18.11.2024
Pourquoi la Chine est-elle si hostile à la visite de sénateurs français à Taïwan
Presse
6 octobre 2021
C’est une pratique très ancienne. Nous avons au Sénat un groupe d’amitié France-Taïwan qui a vocation à servir la diplomatie parlementaire. En l’absence de relations diplomatiques officielles entre la France et Taïwan, il y a des contacts très importants. Au-delà des échanges économiques et culturels, il y a aussi une dimension politique forte qui va être véhiculée par ces rencontres parlementaires. C’est l’occasion d’aller rencontrer les officiels taïwanais, notamment la présidente, Madame Tsai Ing-wen. Cette mission des sénateurs a une importance tout à fait particulière, en comparaison avec les précédentes, parce qu’elle affirme la volonté de Paris de ne pas céder aux pressions chinoises et de maintenir une relation de coopération avec Taïpei. Le fait d’avoir à sa tête un personnage comme Alain Richard, ancien ministre de la Défense de Lionel Jospin, est tout à fait emblématique de cette volonté de marquer la souveraineté de la France vis-à-vis des pressions chinoises.
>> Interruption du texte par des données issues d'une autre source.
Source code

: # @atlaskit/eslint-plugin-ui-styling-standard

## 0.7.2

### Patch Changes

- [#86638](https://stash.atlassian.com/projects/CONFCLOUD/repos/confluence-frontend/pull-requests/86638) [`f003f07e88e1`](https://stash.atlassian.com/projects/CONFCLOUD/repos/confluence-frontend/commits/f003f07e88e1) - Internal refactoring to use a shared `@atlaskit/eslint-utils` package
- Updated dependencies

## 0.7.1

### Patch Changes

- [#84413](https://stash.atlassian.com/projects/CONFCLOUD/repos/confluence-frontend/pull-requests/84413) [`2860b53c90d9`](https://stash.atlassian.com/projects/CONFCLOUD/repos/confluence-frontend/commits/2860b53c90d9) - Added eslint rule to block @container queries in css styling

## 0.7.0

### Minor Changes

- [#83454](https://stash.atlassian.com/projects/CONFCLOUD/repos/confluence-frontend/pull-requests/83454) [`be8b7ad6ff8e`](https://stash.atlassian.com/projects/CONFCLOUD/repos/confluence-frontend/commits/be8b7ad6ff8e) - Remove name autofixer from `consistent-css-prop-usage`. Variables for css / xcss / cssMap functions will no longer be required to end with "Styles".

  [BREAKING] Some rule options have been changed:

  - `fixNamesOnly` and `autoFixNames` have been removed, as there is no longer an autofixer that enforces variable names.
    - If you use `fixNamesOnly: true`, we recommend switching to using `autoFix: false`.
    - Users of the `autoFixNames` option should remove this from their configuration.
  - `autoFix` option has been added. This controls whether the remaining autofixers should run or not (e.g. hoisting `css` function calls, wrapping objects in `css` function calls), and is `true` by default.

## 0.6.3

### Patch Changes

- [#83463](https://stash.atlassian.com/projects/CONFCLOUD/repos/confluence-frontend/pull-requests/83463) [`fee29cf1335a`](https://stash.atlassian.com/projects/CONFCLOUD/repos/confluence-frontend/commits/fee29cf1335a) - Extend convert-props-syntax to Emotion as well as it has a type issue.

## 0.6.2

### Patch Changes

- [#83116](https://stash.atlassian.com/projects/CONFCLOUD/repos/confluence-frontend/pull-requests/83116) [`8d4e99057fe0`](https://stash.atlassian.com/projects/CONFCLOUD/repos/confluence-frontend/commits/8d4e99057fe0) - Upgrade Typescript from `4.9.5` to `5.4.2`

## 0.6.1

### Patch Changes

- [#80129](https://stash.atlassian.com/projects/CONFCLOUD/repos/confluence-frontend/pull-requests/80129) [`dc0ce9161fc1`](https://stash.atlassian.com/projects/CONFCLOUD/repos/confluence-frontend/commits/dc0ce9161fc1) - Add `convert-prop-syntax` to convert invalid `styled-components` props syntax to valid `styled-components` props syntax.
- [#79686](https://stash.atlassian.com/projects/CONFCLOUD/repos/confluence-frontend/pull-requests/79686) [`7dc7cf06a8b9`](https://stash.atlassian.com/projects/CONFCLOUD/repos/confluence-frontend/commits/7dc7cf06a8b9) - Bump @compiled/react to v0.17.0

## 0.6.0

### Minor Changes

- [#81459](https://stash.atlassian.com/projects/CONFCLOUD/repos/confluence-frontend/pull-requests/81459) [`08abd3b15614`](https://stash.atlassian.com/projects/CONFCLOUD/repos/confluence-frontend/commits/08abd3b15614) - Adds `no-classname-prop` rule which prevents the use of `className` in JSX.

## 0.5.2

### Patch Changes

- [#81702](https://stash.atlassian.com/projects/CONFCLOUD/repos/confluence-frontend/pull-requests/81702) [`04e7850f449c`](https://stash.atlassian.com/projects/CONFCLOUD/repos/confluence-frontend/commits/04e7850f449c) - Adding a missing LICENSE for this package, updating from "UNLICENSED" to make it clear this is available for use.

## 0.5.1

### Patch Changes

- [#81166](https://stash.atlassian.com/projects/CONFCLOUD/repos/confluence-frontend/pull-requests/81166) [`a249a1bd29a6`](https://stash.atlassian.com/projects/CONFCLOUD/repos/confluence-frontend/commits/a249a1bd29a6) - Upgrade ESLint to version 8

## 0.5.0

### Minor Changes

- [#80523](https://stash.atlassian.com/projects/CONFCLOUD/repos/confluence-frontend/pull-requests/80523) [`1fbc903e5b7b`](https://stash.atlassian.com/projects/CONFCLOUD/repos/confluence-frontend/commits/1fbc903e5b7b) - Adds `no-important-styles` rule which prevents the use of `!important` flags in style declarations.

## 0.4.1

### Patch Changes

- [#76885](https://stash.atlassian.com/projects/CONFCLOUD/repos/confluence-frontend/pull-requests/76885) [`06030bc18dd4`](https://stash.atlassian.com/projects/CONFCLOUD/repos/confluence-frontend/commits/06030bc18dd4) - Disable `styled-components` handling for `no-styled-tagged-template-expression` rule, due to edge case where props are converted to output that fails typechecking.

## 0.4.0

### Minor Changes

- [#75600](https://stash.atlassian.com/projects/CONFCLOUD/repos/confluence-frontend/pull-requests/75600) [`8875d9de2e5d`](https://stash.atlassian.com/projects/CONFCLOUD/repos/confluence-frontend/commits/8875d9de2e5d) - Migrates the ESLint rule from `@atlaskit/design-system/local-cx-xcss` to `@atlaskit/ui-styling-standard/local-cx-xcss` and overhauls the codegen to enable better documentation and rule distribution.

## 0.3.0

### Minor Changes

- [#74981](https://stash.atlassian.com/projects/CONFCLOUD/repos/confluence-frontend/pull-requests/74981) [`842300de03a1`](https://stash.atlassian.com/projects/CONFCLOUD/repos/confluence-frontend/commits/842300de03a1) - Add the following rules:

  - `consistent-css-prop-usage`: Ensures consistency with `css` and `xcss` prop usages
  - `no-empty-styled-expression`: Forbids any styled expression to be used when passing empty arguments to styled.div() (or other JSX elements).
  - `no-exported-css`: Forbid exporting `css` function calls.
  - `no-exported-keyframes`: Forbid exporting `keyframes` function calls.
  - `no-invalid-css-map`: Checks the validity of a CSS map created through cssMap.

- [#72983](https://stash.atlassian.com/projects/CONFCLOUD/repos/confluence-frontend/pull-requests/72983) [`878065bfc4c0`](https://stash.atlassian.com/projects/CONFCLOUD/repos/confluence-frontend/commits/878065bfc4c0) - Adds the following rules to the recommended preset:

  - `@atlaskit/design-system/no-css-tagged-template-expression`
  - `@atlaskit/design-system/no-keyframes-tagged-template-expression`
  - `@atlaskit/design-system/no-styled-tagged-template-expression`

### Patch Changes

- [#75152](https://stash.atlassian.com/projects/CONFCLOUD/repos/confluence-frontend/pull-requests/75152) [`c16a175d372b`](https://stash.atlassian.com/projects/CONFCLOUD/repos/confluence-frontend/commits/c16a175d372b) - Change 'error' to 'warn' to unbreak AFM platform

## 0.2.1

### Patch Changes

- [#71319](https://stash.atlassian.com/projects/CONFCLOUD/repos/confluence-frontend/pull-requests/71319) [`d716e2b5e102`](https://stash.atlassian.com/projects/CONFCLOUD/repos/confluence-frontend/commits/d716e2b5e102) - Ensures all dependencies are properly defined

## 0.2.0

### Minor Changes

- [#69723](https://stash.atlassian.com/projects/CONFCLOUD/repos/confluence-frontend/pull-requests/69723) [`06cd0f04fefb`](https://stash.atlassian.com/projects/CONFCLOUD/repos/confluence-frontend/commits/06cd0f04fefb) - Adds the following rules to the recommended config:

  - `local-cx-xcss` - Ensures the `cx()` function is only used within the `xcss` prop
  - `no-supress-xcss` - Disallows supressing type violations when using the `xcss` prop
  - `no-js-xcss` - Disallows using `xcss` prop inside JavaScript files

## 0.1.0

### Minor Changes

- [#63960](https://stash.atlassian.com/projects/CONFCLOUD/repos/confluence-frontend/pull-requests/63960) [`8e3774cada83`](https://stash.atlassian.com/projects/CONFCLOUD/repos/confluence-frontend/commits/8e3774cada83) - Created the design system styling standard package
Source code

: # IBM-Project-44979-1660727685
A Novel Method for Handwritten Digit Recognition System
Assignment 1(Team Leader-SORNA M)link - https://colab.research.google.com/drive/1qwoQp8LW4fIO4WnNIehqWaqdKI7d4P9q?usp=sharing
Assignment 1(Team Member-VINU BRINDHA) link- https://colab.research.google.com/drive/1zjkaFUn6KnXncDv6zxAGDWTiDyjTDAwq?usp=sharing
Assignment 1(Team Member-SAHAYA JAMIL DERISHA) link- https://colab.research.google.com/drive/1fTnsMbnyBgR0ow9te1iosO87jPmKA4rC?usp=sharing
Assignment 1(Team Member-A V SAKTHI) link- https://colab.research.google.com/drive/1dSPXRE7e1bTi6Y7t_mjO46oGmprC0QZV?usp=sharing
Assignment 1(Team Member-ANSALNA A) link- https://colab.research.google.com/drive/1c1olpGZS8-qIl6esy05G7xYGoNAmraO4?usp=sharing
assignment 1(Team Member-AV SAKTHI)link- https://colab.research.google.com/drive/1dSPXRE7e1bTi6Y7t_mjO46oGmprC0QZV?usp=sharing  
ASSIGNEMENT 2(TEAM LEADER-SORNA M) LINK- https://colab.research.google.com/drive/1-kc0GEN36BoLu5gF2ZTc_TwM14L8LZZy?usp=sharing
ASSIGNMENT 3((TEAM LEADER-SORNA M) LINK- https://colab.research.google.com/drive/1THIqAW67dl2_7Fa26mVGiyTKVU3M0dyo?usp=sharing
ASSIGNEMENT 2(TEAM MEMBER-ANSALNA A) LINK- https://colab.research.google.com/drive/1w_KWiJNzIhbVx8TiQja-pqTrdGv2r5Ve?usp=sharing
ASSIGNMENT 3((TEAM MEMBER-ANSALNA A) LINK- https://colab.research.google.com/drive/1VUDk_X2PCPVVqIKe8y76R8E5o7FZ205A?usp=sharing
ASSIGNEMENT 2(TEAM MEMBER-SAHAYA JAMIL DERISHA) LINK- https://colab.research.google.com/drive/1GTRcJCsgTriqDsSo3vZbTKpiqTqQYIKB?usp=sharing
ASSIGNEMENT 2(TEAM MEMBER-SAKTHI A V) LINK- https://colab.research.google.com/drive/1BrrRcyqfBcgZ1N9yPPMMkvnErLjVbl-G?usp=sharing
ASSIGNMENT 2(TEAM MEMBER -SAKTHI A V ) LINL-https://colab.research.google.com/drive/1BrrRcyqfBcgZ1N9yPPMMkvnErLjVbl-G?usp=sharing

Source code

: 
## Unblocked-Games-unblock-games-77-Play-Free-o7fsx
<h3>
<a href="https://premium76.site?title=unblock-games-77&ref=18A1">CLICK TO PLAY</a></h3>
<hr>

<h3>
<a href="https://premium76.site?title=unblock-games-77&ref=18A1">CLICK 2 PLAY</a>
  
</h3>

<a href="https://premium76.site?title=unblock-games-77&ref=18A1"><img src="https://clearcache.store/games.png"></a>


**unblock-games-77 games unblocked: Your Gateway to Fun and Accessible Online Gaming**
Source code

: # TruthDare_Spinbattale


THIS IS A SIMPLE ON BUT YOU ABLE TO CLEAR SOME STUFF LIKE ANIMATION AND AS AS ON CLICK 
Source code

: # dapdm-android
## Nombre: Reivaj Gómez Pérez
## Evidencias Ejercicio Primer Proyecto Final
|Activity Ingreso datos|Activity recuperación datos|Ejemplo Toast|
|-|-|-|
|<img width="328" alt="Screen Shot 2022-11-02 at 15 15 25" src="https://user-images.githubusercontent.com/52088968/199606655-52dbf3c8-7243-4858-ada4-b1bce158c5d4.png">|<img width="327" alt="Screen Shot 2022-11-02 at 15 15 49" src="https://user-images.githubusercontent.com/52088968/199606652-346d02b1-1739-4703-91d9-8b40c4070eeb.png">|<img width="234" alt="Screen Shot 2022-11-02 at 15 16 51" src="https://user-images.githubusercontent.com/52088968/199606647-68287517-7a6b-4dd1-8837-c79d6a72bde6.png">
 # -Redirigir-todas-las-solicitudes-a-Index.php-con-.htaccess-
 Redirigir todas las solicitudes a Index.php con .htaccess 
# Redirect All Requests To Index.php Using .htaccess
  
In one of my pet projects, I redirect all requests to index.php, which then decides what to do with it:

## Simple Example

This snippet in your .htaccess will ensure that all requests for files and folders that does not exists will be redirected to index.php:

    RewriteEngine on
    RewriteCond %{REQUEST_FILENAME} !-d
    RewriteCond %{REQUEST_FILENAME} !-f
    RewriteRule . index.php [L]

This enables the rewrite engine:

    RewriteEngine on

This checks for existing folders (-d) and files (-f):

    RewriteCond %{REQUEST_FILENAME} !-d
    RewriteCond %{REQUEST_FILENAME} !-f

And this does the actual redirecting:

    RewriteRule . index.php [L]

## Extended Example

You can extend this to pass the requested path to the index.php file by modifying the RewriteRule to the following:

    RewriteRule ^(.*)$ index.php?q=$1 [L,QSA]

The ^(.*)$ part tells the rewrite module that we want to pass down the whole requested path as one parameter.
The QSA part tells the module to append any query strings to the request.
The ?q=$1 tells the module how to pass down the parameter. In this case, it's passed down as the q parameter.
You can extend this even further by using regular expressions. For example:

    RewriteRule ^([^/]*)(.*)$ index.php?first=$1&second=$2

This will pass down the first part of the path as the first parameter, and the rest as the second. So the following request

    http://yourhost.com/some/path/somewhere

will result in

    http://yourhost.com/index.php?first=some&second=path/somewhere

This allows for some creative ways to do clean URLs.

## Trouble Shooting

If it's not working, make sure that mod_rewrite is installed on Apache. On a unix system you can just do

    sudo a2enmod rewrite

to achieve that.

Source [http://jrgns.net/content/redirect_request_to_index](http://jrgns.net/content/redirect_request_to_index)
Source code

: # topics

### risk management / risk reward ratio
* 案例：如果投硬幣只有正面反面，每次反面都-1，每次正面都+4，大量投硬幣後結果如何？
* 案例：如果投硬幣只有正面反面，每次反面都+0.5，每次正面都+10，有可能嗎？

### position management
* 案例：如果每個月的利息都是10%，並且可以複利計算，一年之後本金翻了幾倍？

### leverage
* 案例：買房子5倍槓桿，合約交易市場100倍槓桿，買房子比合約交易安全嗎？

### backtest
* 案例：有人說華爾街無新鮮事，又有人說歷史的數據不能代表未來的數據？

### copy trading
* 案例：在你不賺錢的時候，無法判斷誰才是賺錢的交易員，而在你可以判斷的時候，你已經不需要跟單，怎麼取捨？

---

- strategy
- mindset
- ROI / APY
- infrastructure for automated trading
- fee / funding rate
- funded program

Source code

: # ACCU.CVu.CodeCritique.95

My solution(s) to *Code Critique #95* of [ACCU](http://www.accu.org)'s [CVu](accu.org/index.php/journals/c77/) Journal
Quels intérêts la France a-t-elle là-bas ?
Le partenariat est très important. Rappelons d’abord que, Taïwan n’étant pas reconnu par les Nations unies, elle ne dispose pas de toutes les classifications mondiales sur son PIB ou sa population. Mais Taïwan est aux portes du G20, ce qui en fait un acteur économique et commercial tout à fait important. Les relations avec la France sont importantes de ce point de vue, et notamment dans le domaine des hautes technologies où Taïwan performe. On a une coopération très étroite dans le domaine culturel avec des échanges d’artistes et une représentation de la francophonie nourrie par ce besoin diplomatique de Taïwan. Et puis on va bien sûr retrouver derrière une coopération politico-stratégique. Selon le contexte international, il y a évidemment pour Taïwan des séquences au cours desquelles la relation avec la France est plus étroite. Par exemple, consécutivement aux événements de Tiananmen en Chine, en 1989, la France s’était considérablement rapprochée de Taïwan, d’autant plus que la province avait fait le choix quelques années plus tôt d’un régime démocratique. Cela s’était traduit par la vente de frégates La Fayette dont est toujours équipé Taïwan aujourd’hui.
Pourquoi la Chine souhaitait à ce point dissuader la délégation sénatoriale de se rendre à Taïwan ?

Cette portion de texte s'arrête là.